On 6/14/2014 11:42 PM, LizR wrote:
On 15 June 2014 01:54, <[email protected] 
<mailto:[email protected]>> wrote:

    I have not attempted to correlate my theory with the thinking of Plato and
    Aristotle.  I would be happy to discuss this with you (my cell phone
    number is 858-353-0997 <tel:858-353-0997>) or to consider your specific 
thoughts as
    to how my
    theory relates to the thinking of these fellows.

"Aristotelianism" is philosophical shorthand (so to speak) for theories which assume that matter/energy and space/time are "primitive", which means they cannot be explained by anything simpler. Aristotle thought that all that existed were "atoms and the void"

No, although that's what Bruno implies. Aristotle believed in substances which had inherent properties including teleological propensities (air rises, stone fall). He denied that a vacuum was possible. It was Democritus and Epicurus that hypothesized atoms and void.

which is still roughly what "materialist" scientists think (Brent may disagree with this, but from what I've read this appears to be the tacit assumption of the majority of physicists).

I'd say "working hypothesis" - but why not? They're doing physics.

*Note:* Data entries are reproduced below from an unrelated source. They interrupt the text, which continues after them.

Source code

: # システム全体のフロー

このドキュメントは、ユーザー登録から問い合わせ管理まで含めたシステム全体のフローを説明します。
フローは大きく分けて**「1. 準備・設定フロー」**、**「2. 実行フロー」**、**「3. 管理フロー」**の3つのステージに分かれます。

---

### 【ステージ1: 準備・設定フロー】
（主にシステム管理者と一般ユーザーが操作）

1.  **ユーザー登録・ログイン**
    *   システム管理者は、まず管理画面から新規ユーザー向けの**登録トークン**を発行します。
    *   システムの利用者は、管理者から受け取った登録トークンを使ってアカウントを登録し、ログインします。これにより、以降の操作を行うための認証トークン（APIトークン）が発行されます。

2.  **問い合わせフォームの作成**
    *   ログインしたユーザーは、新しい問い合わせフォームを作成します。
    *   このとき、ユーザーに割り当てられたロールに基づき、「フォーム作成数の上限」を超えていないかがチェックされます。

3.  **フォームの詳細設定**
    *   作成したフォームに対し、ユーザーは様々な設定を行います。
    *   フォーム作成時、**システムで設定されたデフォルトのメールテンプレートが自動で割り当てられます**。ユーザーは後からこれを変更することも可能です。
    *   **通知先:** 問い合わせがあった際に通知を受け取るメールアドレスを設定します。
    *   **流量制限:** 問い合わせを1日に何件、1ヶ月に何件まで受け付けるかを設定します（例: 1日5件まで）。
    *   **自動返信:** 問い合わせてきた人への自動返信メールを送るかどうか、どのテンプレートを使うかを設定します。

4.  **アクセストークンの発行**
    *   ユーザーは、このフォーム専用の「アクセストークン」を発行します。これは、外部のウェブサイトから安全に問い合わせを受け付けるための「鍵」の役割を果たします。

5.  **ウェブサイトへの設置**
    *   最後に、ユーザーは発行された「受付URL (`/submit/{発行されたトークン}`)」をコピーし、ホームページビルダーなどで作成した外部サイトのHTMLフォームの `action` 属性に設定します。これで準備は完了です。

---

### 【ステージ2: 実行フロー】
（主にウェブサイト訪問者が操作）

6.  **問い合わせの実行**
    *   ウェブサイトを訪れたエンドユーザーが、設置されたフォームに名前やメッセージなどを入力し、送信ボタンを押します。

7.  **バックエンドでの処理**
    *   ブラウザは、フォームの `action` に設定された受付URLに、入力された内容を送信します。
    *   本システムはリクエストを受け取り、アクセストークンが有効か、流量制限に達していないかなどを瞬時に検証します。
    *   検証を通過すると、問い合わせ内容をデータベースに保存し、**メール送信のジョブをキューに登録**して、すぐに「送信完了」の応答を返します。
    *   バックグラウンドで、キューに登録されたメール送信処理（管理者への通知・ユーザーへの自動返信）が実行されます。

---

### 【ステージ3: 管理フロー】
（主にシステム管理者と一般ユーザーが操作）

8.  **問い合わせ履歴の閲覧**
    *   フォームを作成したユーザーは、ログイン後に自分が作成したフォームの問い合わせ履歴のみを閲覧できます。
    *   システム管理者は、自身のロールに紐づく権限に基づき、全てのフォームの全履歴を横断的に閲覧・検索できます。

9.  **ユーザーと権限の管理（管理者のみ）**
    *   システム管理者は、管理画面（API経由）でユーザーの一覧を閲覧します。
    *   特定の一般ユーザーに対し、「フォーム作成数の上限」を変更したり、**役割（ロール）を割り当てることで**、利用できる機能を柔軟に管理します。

The evidence for this view is mainly that it appears self-evidently true!

I think that's a very limited view. It has only been "self-evident" for few hundred years - and only among a small segment of the world's population. Even on this list some argue that there must be some extra magic in humans and they can't be *just* matter.


"Platonism" is shorthand for theories which assume that the universe is in some sense a reflection of some hidden underlying 'perfect forms" - the modern take on this, due to Max Tegmark and others, is that these perfect forms are mathematical structures. I don't pretend to know what this would mean in practice, although A. Garret Lisi <http://en.wikipedia.org/wiki/Antony_Garrett_Lisi> attempted to produce aTOE <http://en.wikipedia.org/wiki/An_Exceptionally_Simple_Theory_of_Everything>based on this idea (however, this hasn't stood up to scrutiny). Tegmark has suggested that the evidence for this view is that over the last 500 or so years, maths has been the "royal road to physical explanations" - there is nothing in physics which isn't maths plus what he calls "surplus baggage" - an interpretation of some underlying maths. Whether this has ontological significance is still unknown.

And it depends a lot on what you think about mathematics; whether it's just a precise and and strictly logical subset of language or whether it's really real ur-stuff.